While zombie books and movies can be entertaining, Brendan Riley said people’s increased interest in zombies in recent years is a reflection of their overall concerns about the human condition and fears about the future.

“Zombies are in a way about who we are,” said Riley, an English professor at Columbia College in Chicago. He spoke last week at Southwestern Michigan College.

Zombies “urge us to think about where are the lines between the living and the dead, and when do we die: Is it when our heart isn’t beating or we aren’t breathing or when we don’t have brain waves?
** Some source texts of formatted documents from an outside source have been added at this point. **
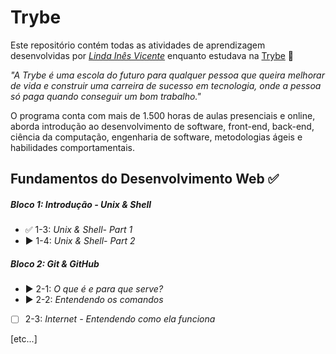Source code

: # Trybe

Este repositório contém todas as atividades de aprendizagem desenvolvidas por _[Linda Inês Vicente](https://www.linkedin.com/in/lindainesvicente/)_ enquanto estudava na [Trybe](https://www.betrybe.com/) :rocket:

_"A Trybe é uma escola do futuro para qualquer pessoa que queira melhorar de vida e construir uma carreira de sucesso em tecnologia, onde a pessoa só paga quando conseguir um bom trabalho."_

O programa conta com mais de 1.500 horas de aulas presenciais e online, aborda introdução ao desenvolvimento de software, front-end, back-end, ciência da computação, engenharia de software, metodologias ágeis e habilidades comportamentais.

## Fundamentos do Desenvolvimento Web ✅

##### Bloco 1: Introdução - Unix & Shell

- ✅ 1-3: _Unix & Shell- Part 1_
- ▶ 1-4: _Unix & Shell- Part 2_

##### Bloco 2: Git & GitHub

- ▶ 2-1: _O que é e para que serve?_
- ▶ 2-2: _Entendendo os comandos_
- [ ] 2-3: _Internet - Entendendo como ela funciona_

[etc...]
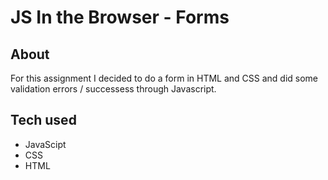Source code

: ﻿# JS In the Browser - Forms
 
 ## About
For this assignment I decided to do a form in HTML and CSS and did some validation errors / successess through Javascript.

 ## Tech used
 * JavaScipt
 * CSS
 * HTML
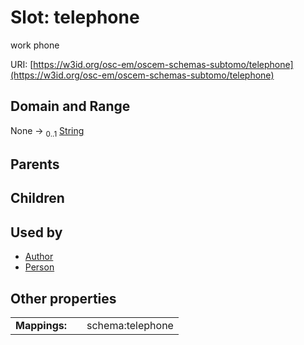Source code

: 
# Slot: telephone

work phone

URI: [https://w3id.org/osc-em/oscem-schemas-subtomo/telephone](https://w3id.org/osc-em/oscem-schemas-subtomo/telephone)


## Domain and Range

None &#8594;  <sub>0..1</sub> [String](types/String.md)

## Parents


## Children


## Used by

 * [Author](Author.md)
 * [Person](Person.md)

## Other properties

|  |  |  |
| --- | --- | --- |
| **Mappings:** | | schema:telephone |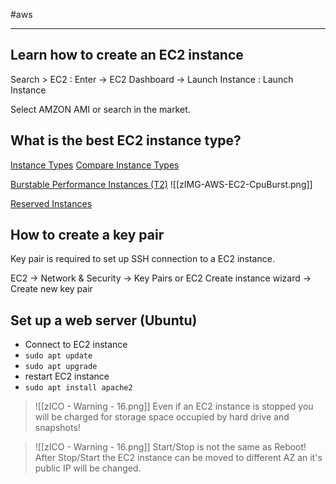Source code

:#aws

---

## Learn how to create an EC2 instance

Search > EC2 : Enter -> EC2 Dashboard -> Launch Instance : Launch Instance

Select AMZON AMI or search in the market.

## What is the best EC2 instance type?

[Instance Types](https://docs.aws.amazon.com/ec2/latest/instancetypes/instance-types.html)
[Compare Instance Types](https://eu-central-1.console.aws.amazon.com/ec2/home?region=eu-central-1#LaunchInstances:)

[Burstable Performance Instances \(T2\)](https://aws.amazon.com/ec2/instance-types/#Burstable_Performance_Instances)
![[zIMG-AWS-EC2-CpuBurst.png]]

[Reserved Instances](https://aws.amazon.com/ec2/pricing/reserved-instances/buyer/)

## How to create a key pair

Key pair is required to set up SSH connection to a EC2 instance.

EC2 -> Network & Security -> Key Pairs
or
EC2 Create instance wizard -> Create new key pair

## Set up a web server (Ubuntu)

* Connect to EC2 instance
*  `sudo apt update`
* `sudo apt upgrade`
* restart EC2 instance
* `sudo apt install apache2`

> ![[zICO - Warning - 16.png]] Even if an EC2 instance is stopped you will be charged for storage space occupied by hard drive and snapshots!

> ![[zICO - Warning - 16.png]] Start/Stop is not the same as Reboot! After Stop/Start the EC2 instance can be moved to different AZ an it's public IP will be changed.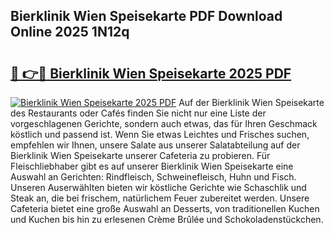 ## Bierklinik Wien Speisekarte PDF Download Online 2025 1N12q

# <h2><a href="http://gc8qc46.nevu.top/?p=Bierklinik+Wien+Speisekarte">🔗 👉🔴 Bierklinik Wien Speisekarte 2025 PDF</a></h2>

[![Bierklinik Wien Speisekarte 2025 PDF](https://i.imgur.com/dBaPXMq.png)](http://gc8qc46.nevu.top/?p=Bierklinik+Wien+Speisekarte)
Auf der Bierklinik Wien Speisekarte des Restaurants oder Cafés finden Sie nicht nur eine Liste der vorgeschlagenen Gerichte, sondern auch etwas, das für Ihren Geschmack köstlich und passend ist. Wenn Sie etwas Leichtes und Frisches suchen, empfehlen wir Ihnen, unsere Salate aus unserer Salatabteilung auf der Bierklinik Wien Speisekarte unserer Cafeteria zu probieren. Für Fleischliebhaber gibt es auf unserer Bierklinik Wien Speisekarte eine Auswahl an Gerichten: Rindfleisch, Schweinefleisch, Huhn und Fisch. Unseren Auserwählten bieten wir köstliche Gerichte wie Schaschlik und Steak an, die bei frischem, natürlichem Feuer zubereitet werden. Unsere Cafeteria bietet eine große Auswahl an Desserts, von traditionellen Kuchen und Kuchen bis hin zu erlesenen Crème Brûlée und Schokoladenstückchen.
It relates to other issues like senility and when life begins.”

Riley teaches a class on “Zombies in Popular Media.” The title of his SMC talk was “Why You Should Care about the Living Dead” and came just in time for Halloween.

But this is explaining it on the small scale. It’s not just the literal breakdown of living and dead, it’s the breakdown of all binomial categories. All categories are structured on these kind of false dichotomies.

This is the problem of the signifier. The symbols are empty, the signifier chains never-ending, the scheme recursive, and the show must go on… You can deconstruct living or dead, left or right, black or white, until you’re blue in the face but the zombie-forms just keep coming.

I’ve mentioned Bruno Latour‘s work before. His reassembling of the social is based on the premise that we have never been modern and that everything has always been hybrid. I am also reminded of Stephen Colbert recently interviewed by David Gregory on Meet the Press. Colbert said that on the Daily Show, Jon Stewart is a deconstructionist of the news laying it out like a “cadaver” for the audience, whereas he, Colbert through his character, “reconstructs” the news.

Another interesting note about symbol reassembly (and other similar language information processing) is autistic people do it differently. Recall prior zombielaw post on connection of zombies to autism (including the implication that autistics have greater connection to spirit world). In contrast, see this recent article in HuffPo by Hannah Brown, mother of an autistic child who writes: “Zombie Therapy: An Autism’s Mom’s Take on The Walking Dead” in which she describes her struggles with her child’s community-social interaction as like trying to survive a zombie world. In this version of apocalyptic-reality her zombies are:

special-education bureaucrats who make most of our lives much more miserable than they need to be, and the cold strangers who give our kids fish eyes whenever their public behavior seems odd.

It’s about communities of meaning. The bureaucrats and strangers just don’t understand. The words, just don’t mean what they think they mean, their entire category structures are flawed at the core because for every separation of living and dead there exists an infinitude of zombies between, around, and through the limits. And yet these language based category determinations can have drastic effects on the educational services available. We should care about the living dead because we are the living dead.